Review: The Age of Miracles / Author: Karen Thompson Walker / Publisher: Simon and Schuster / Release Date: Out Now
It’s often the case that the very best end-of-the-world stories aren’t those where the planet is invaded by aliens or smashed to pieces by cosmic debris, torn apart by earthquakes or plunged into a new Ice Age. Sometimes the ‘quiet catastrophes’ are the ones which have the most lasting impact and linger longer in the memory than any number of killer plagues, zombie apocalypses or extra-terrestrial hordes. So it is with Karen Thompson Walker’s debut, a terrifically confident and irresistible novel where the world is quite literally running down against the backdrop of an 11 year-old girl coming of age – her ‘age of miracles’ – as the human race edges slowly towards extinction.
Julia’s just an ordinary girl living with an ordinary family in a fairly ordinary Californian town. She’s a loner with few friends but with a crush on fellow schoolmate Seth, who barely notices her. Her sleepy life begins to change as, with neither warning nor explanation, the earth’s rotation begins to slow. Days get longer, nights get darker. As each day passes, the rotation increases and minutes and eventually hours are added to the length of a normal day.

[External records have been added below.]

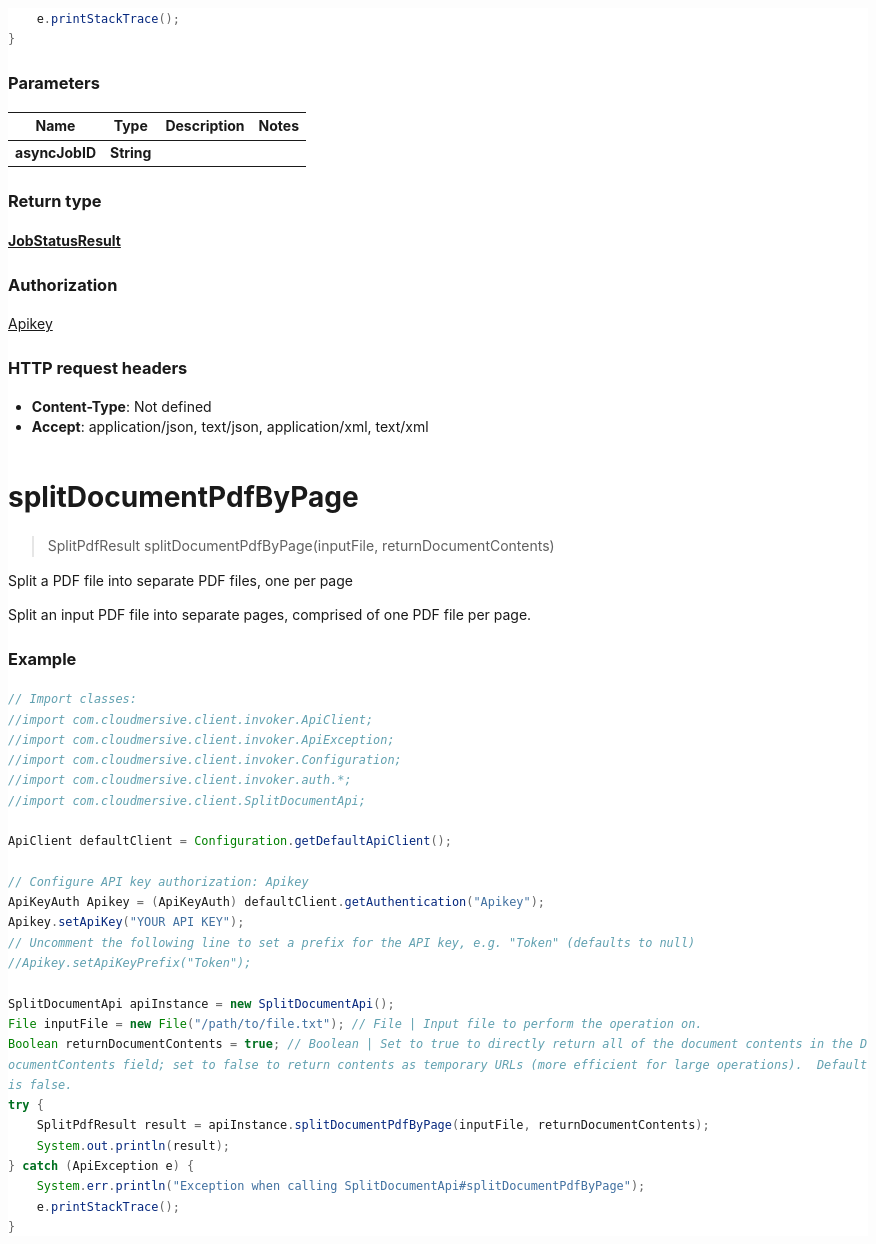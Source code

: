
 ```java
    e.printStackTrace();
}
```

### Parameters

Name | Type | Description  | Notes
------------- | ------------- | ------------- | -------------
 **asyncJobID** | **String**|  |

### Return type

[**JobStatusResult**](JobStatusResult.md)

### Authorization

[Apikey](../README.md#Apikey)

### HTTP request headers

 - **Content-Type**: Not defined
 - **Accept**: application/json, text/json, application/xml, text/xml

<a name="splitDocumentPdfByPage"></a>
# **splitDocumentPdfByPage**
> SplitPdfResult splitDocumentPdfByPage(inputFile, returnDocumentContents)

Split a PDF file into separate PDF files, one per page

Split an input PDF file into separate pages, comprised of one PDF file per page.

### Example
```java
// Import classes:
//import com.cloudmersive.client.invoker.ApiClient;
//import com.cloudmersive.client.invoker.ApiException;
//import com.cloudmersive.client.invoker.Configuration;
//import com.cloudmersive.client.invoker.auth.*;
//import com.cloudmersive.client.SplitDocumentApi;

ApiClient defaultClient = Configuration.getDefaultApiClient();

// Configure API key authorization: Apikey
ApiKeyAuth Apikey = (ApiKeyAuth) defaultClient.getAuthentication("Apikey");
Apikey.setApiKey("YOUR API KEY");
// Uncomment the following line to set a prefix for the API key, e.g. "Token" (defaults to null)
//Apikey.setApiKeyPrefix("Token");

SplitDocumentApi apiInstance = new SplitDocumentApi();
File inputFile = new File("/path/to/file.txt"); // File | Input file to perform the operation on.
Boolean returnDocumentContents = true; // Boolean | Set to true to directly return all of the document contents in the DocumentContents field; set to false to return contents as temporary URLs (more efficient for large operations).  Default is false.
try {
    SplitPdfResult result = apiInstance.splitDocumentPdfByPage(inputFile, returnDocumentContents);
    System.out.println(result);
} catch (ApiException e) {
    System.err.println("Exception when calling SplitDocumentApi#splitDocumentPdfByPage");
    e.printStackTrace();
}
```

Julia goes about her business chronicling the changes and her family’s reactions to their new environment. As Julia stumbles awkwardly into adolescence, society begins to fracture, the government trying to paper over the cracks and encouraging people to adapt even as birds drop out of the sky and grass and crops wither. Julia begins to understand more about her family and the human condition as she comes to terms with herself and the changing world around her.
If The Age of Miracles sounds like a dour and dry read, it really isn’t. It’s a joyous, absorbing and oddly life-affirming piece despite the doomy nature of its underlying theme. Tonally it evokes Nevil Shute’s seminal On the Beach – a society trying to carry on and live a normal life, turning a blind eye to the disaster which is approaching – and the story of Julia and her troubled family is as compelling and interesting as the tales of mankind’s battles to stay alive in a world slowly running down. Walker’s characters are vivid and realistic and her no-nonsense prose is stark, direct and often hauntingly poetic. There’s no explanation for what’s happened to the planet but Walker details with a cool detachedness the associated – and well-researched – consequences of a world slowing down.
The Age of Miracles is a remarkable and sophisticated novel which is unsettling, thought provoking and, in its depiction of a somewhat less fanciful potential End of Days, occasionally quite terrifying. It’s a book you’ll want to tell your friends about.